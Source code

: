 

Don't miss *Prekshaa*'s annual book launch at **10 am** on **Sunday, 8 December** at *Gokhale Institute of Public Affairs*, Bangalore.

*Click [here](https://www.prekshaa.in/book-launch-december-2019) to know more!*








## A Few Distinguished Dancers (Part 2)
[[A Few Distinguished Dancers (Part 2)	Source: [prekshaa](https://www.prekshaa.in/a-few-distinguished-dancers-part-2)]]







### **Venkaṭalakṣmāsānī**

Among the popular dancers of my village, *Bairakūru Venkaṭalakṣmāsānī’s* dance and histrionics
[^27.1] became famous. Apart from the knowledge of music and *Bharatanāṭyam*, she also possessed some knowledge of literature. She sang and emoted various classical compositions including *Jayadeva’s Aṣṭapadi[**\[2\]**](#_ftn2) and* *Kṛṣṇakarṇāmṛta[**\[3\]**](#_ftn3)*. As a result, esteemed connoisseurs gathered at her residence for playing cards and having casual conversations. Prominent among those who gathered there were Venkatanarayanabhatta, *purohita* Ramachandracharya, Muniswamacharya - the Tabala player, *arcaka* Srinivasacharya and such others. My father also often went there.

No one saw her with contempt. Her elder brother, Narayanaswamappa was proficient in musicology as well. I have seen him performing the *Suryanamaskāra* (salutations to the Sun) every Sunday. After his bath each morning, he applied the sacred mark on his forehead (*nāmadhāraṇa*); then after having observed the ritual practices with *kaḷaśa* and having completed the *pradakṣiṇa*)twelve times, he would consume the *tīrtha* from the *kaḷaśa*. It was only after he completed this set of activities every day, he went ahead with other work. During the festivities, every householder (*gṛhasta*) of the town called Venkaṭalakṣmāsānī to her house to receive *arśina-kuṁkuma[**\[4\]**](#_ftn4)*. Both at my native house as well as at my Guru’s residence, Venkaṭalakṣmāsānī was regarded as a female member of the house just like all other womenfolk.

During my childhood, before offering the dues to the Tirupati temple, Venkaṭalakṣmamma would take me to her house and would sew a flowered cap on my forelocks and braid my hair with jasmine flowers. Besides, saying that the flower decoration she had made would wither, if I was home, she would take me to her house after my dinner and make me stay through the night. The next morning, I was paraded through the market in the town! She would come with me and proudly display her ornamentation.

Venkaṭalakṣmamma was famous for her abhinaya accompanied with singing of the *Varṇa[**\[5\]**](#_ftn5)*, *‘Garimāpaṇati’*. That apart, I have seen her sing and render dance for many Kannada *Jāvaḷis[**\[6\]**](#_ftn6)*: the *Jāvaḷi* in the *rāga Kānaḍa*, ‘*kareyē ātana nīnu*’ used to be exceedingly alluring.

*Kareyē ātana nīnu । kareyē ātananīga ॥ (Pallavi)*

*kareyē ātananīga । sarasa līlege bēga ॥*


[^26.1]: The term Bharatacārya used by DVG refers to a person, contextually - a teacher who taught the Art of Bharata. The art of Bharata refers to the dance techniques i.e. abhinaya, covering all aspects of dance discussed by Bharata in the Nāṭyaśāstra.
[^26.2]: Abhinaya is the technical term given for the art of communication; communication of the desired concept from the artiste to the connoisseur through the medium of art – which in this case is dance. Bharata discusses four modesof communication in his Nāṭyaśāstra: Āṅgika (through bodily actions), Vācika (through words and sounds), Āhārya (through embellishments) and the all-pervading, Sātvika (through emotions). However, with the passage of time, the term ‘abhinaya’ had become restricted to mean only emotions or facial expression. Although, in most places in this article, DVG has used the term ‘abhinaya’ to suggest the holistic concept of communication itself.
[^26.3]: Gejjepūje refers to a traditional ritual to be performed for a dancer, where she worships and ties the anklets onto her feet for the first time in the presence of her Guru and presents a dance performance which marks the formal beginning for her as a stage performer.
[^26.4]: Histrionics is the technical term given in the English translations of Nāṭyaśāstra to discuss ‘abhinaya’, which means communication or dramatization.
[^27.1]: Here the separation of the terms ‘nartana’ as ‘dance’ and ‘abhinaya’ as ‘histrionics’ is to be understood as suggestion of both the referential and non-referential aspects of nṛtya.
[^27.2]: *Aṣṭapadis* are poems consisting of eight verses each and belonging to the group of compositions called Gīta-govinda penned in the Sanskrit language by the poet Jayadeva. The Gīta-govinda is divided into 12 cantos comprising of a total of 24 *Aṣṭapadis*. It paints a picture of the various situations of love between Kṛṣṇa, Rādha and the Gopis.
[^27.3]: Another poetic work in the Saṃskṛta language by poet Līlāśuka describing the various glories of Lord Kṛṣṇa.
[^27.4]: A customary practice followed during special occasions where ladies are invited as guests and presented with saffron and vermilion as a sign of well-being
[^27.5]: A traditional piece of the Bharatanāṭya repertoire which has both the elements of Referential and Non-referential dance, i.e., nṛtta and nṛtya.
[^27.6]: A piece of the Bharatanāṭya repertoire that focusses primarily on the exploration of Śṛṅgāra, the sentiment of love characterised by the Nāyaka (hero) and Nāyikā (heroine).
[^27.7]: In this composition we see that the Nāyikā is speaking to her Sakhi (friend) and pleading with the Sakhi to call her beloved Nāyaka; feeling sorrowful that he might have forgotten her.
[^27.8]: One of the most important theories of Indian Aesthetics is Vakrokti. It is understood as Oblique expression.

* * * * *

◆ **TASK INSTRUCTIONS**: Your response should consist of the full listing, repeated exactly.

◆ **RESULT FOR THIS TASK**:
Source code

: 

Don't miss *Prekshaa*'s annual book launch at **10 am** on **Sunday, 8 December** at *Gokhale Institute of Public Affairs*, Bangalore.

*Click [here](https://www.prekshaa.in/book-launch-december-2019) to know more!*








## A Few Distinguished Dancers (Part 2)
[[A Few Distinguished Dancers (Part 2)	Source: [prekshaa](https://www.prekshaa.in/a-few-distinguished-dancers-part-2)]]







### **Venkaṭalakṣmāsānī**

Among the popular dancers of my village, *Bairakūru Venkaṭalakṣmāsānī’s* dance and histrionics
[^27.1] became famous. Apart from the knowledge of music and *Bharatanāṭyam*, she also possessed some knowledge of literature. She sang and emoted various classical compositions including *Jayadeva’s Aṣṭapadi[**\[2\]**](#_ftn2) and* *Kṛṣṇakarṇāmṛta[**\[3\]**](#_ftn3)*. As a result, esteemed connoisseurs gathered at her residence for playing cards and having casual conversations. Prominent among those who gathered there were Venkatanarayanabhatta, *purohita* Ramachandracharya, Muniswamacharya - the Tabala player, *arcaka* Srinivasacharya and such others. My father also often went there.

No one saw her with contempt. Her elder brother, Narayanaswamappa was proficient in musicology as well. I have seen him performing the *Suryanamaskāra* (salutations to the Sun) every Sunday. After his bath each morning, he applied the sacred mark on his forehead (*nāmadhāraṇa*); then after having observed the ritual practices with *kaḷaśa* and having completed the *pradakṣiṇa*)twelve times, he would consume the *tīrtha* from the *kaḷaśa*. It was only after he completed this set of activities every day, he went ahead with other work. During the festivities, every householder (*gṛhasta*) of the town called Venkaṭalakṣmāsānī to her house to receive *arśina-kuṁkuma[**\[4\]**](#_ftn4)*. Both at my native house as well as at my Guru’s residence, Venkaṭalakṣmāsānī was regarded as a female member of the house just like all other womenfolk.

During my childhood, before offering the dues to the Tirupati temple, Venkaṭalakṣmamma would take me to her house and would sew a flowered cap on my forelocks and braid my hair with jasmine flowers. Besides, saying that the flower decoration she had made would wither, if I was home, she would take me to her house after my dinner and make me stay through the night. The next morning, I was paraded through the market in the town! She would come with me and proudly display her ornamentation.

Venkaṭalakṣmamma was famous for her abhinaya accompanied with singing of the *Varṇa[**\[5\]**](#_ftn5)*, *‘Garimāpaṇati’*. That apart, I have seen her sing and render dance for many Kannada *Jāvaḷis[**\[6\]**](#_ftn6)*: the *Jāvaḷi* in the *rāga Kānaḍa*, ‘*kareyē ātana nīnu*’ used to be exceedingly alluring.

*Kareyē ātana nīnu । kareyē ātananīga ॥ (Pallavi)*

*kareyē ātananīga । sarasa līlege bēga ॥*


[^26.1]: The term Bharatacārya used by DVG refers to a person, contextually - a teacher who taught the Art of Bharata. The art of Bharata refers to the dance techniques i.e. abhinaya, covering all aspects of dance discussed by Bharata in the Nāṭyaśāstra.
[^26.2]: Abhinaya is the technical term given for the art of communication; communication of the desired concept from the artiste to the connoisseur through the medium of art – which in this case is dance. Bharata discusses four modesof communication in his Nāṭyaśāstra: Āṅgika (through bodily actions), Vācika (through words and sounds), Āhārya (through embellishments) and the all-pervading, Sātvika (through emotions). However, with the passage of time, the term ‘abhinaya’ had become restricted to mean only emotions or facial expression. Although, in most places in this article, DVG has used the term ‘abhinaya’ to suggest the holistic concept of communication itself.
[^26.3]: Gejjepūje refers to a traditional ritual to be performed for a dancer, where she worships and ties the anklets onto her feet for the first time in the presence of her Guru and presents a dance performance which marks the formal beginning for her as a stage performer.
[^26.4]: Histrionics is the technical term given in the English translations of Nāṭyaśāstra to discuss ‘abhinaya’, which means communication or dramatization.
[^27.1]: Here the separation of the terms ‘nartana’ as ‘dance’ and ‘abhinaya’ as ‘histrionics’ is to be understood as suggestion of both the referential and non-referential aspects of nṛtya.
[^27.2]: *Aṣṭapadis* are poems consisting of eight verses each and belonging to the group of compositions called Gīta-govinda penned in the Sanskrit language by the poet Jayadeva. The Gīta-govinda is divided into 12 cantos comprising of a total of 24 *Aṣṭapadis*. It paints a picture of the various situations of love between Kṛṣṇa, Rādha and the Gopis.
[^27.3]: Another poetic work in the Saṃskṛta language by poet Līlāśuka describing the various glories of Lord Kṛṣṇa.
[^27.4]: A customary practice followed during special occasions where ladies are invited as guests and presented with saffron and vermilion as a sign of well-being
[^27.5]: A traditional piece of the Bharatanāṭya repertoire which has both the elements of Referential and Non-referential dance, i.e., nṛtta and nṛtya.
[^27.6]: A piece of the Bharatanāṭya repertoire that focusses primarily on the exploration of Śṛṅgāra, the sentiment of love characterised by the Nāyaka (hero) and Nāyikā (heroine).
[^27.7]: In this composition we see that the Nāyikā is speaking to her Sakhi (friend) and pleading with the Sakhi to call her beloved Nāyaka; feeling sorrowful that he might have forgotten her.
[^27.8]: One of the most important theories of Indian Aesthetics is Vakrokti. It is understood as Oblique expression.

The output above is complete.